THE PROBLEM:
Would you copy out each line of the records below that includes the word "templates"?

▬▬▬▬▬▬▬▬▬▬

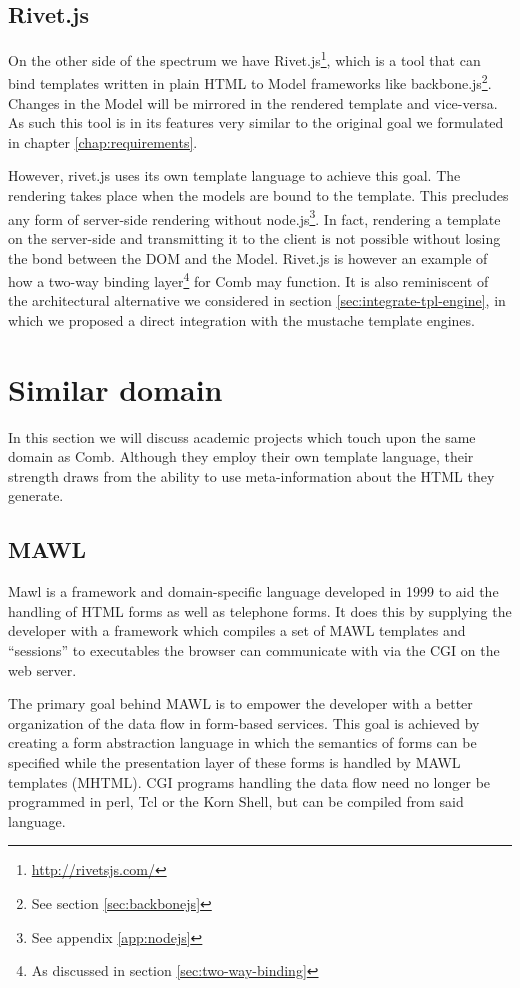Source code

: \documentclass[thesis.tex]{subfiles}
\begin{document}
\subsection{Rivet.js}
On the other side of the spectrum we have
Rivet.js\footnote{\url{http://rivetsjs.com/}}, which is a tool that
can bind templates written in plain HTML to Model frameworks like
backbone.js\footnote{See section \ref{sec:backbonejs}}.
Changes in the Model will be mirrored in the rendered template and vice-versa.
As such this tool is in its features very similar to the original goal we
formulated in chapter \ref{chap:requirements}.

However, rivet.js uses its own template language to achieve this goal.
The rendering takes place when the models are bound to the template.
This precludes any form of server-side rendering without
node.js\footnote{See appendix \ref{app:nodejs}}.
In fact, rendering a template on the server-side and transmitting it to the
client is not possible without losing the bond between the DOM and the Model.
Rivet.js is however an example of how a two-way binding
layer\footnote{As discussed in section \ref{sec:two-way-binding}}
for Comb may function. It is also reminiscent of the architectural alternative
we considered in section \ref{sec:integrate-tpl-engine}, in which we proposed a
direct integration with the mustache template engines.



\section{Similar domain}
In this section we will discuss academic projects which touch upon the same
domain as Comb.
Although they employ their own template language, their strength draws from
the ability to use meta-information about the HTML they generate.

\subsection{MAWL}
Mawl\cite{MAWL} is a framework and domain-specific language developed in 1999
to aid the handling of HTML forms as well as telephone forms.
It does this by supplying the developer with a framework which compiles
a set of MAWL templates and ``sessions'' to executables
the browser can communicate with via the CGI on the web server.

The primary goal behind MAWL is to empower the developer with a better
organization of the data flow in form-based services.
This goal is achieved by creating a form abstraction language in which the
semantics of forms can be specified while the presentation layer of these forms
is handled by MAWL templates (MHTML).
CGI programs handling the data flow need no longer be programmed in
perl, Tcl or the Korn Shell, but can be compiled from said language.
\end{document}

▬▬▬▬▬▬▬▬▬▬

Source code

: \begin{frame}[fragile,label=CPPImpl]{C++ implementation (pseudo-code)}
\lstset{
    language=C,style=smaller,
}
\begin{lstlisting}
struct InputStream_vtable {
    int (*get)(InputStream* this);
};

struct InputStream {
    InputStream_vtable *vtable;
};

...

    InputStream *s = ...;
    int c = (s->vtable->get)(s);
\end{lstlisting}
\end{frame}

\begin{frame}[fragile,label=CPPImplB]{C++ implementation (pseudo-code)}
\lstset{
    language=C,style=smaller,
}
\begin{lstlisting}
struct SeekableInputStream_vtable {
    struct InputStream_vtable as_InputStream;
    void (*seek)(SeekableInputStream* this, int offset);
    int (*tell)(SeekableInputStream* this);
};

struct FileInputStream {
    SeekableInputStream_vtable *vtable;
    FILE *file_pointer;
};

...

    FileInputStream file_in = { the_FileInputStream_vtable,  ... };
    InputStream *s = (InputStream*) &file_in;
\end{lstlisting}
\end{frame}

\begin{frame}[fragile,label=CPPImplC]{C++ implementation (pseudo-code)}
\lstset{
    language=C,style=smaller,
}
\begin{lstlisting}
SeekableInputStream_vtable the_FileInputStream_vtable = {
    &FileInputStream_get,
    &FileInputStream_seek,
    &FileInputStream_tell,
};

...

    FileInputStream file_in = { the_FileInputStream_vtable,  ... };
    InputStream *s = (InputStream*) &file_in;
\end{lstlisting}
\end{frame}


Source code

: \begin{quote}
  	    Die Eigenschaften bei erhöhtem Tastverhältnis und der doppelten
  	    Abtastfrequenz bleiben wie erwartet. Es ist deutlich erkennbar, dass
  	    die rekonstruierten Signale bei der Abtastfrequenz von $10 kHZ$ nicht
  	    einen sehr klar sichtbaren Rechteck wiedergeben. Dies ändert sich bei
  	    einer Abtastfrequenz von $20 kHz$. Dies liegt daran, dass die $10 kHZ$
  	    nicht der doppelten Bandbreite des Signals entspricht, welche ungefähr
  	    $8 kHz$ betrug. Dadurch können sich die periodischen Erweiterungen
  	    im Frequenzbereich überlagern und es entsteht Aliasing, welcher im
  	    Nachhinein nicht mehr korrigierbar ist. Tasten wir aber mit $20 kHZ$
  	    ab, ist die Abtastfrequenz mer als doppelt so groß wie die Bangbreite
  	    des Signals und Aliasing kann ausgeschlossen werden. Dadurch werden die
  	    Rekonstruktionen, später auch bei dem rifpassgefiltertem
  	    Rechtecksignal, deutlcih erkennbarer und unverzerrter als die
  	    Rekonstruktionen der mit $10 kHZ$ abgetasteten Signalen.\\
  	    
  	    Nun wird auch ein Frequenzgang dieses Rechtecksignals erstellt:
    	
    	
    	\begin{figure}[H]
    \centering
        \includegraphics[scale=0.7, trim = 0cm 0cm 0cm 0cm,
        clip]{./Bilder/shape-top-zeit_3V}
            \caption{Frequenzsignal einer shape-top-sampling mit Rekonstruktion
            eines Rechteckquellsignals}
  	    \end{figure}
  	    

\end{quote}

▬▬▬▬▬▬▬▬▬▬

SOLUTION TO THIS TASK:
can bind templates written in plain HTML to Model frameworks like
a set of MAWL templates and ``sessions'' to executables
is handled by MAWL templates (MHTML).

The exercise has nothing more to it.